Fundamentals and Models of Exchange traded Fund system
An Exchange Traded Fund or commonly known as an ETF is a form of marketable security that aids to track bonds, any particular commodity or an index. They can be traded on a stock exchange making it popular among individual investors. It is different from mutual funds as mutual funds are not open for trading in the stock exchange while ETFs can be openly traded within the stock exchange. The price of the ETF keeps changing on a daily basis and at times even on an hourly basis.
What are the basis fundamental characteristics of ETF?
The ETF fundamentals state that it is a marketable security that can be traded in a stock market through the normal processes. The price of an ETF changes throughout the day as an investor can buy and sell it at his expense. They are a highly liquid asset which can be easily converted to cash making is very popular among individual investors who deal with such investments. They come a low fees which is another reason of its popularity. It does not have a fixed Net Asset Value since it can be traded like stock. An ETF basically owns the shares of stock, gold bars, bonds etc. which are the underlying assets. This is then divided into shares. The investors do not own the asset directly, they can be called the indirect owners of the underlying assets. In case of liquidation they receive a residual value as deemed from the asset. In general conditions they are entitled to interest or dividend paid. Since the trading of ETF takes place on the public stock exchange they can be easily purchase, sold or even exchanged.
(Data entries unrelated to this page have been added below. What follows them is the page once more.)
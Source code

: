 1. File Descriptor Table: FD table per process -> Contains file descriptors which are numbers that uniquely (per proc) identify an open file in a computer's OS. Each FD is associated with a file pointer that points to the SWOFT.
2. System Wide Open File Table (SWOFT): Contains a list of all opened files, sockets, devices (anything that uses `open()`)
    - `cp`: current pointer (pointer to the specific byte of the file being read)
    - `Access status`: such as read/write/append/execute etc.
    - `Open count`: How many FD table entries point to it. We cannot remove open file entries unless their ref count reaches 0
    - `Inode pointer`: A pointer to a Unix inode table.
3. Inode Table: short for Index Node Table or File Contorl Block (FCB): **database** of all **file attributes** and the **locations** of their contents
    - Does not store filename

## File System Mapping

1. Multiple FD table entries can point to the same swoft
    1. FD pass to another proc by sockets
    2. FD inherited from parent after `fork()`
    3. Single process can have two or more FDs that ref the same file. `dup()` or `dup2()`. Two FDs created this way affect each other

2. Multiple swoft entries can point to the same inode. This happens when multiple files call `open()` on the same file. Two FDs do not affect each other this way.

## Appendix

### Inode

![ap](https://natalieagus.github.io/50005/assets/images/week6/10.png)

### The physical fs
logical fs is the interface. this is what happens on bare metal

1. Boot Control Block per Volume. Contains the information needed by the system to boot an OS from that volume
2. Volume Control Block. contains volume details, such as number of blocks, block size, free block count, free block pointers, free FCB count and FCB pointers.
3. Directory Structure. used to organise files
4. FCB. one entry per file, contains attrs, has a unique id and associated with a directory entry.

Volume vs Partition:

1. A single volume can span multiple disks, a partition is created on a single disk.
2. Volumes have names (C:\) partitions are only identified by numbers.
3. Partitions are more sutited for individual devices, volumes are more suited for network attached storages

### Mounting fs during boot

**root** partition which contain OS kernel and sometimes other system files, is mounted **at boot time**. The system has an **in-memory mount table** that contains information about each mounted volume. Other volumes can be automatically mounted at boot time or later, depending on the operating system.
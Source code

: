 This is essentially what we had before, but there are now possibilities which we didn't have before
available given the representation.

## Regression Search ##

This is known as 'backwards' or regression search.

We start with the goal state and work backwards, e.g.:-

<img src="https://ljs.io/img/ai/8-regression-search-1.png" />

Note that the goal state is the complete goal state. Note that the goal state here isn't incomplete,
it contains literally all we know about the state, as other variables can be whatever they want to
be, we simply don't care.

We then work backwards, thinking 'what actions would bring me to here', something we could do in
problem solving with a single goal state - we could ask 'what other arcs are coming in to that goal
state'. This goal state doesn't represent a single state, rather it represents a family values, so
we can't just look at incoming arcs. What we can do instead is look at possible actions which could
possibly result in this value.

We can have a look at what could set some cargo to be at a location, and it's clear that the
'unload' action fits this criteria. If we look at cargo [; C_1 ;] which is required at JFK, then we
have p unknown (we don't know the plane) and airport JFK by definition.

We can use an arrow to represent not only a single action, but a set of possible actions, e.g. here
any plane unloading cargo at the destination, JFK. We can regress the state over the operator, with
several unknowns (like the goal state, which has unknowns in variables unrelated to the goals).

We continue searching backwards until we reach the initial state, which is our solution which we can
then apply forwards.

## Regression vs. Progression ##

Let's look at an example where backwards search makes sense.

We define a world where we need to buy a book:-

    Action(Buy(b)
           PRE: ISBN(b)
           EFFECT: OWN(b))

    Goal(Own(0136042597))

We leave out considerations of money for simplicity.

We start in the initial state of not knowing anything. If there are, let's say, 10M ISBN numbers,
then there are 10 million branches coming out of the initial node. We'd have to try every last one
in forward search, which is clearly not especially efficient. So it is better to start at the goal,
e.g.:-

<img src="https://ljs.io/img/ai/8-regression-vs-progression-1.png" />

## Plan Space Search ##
What are the different models of ETF?
There are 7 distinct ETF models as illustrated below. These help investors to manage their finances in a much compact manner and helps to get good returns on them.
- The Global Equity Model concentrates on growth of capital and is based on the Global ETFs which works on the global font.
- The Short Duration Fixed Income model helps to invest Fixed Income ETFs. They have a low period of duration risk hence lower credit risk.
- The Global Fixed Income Model deals with the highest index.
- The Global Multi-asset Income model gives a very high combination of interest income and dividend earned.
- The Funds Model or the Hedge Fund Model deals mostly with mutual funds that are risk managed.
- The Private Equity Model helps to grab securities from the private market for equity.
- The Real asset Model seizes securities with high correlation to inflations and any other tangible assets.
The ETF models are based on strategies given by reputed strategists who have vast experience in this field of investment. Based on these models investors can invest their funds in ETF related investments in order to get high returns. The strategies can also be used to make more unique strategies for individual investors as the requirement of each investor is different.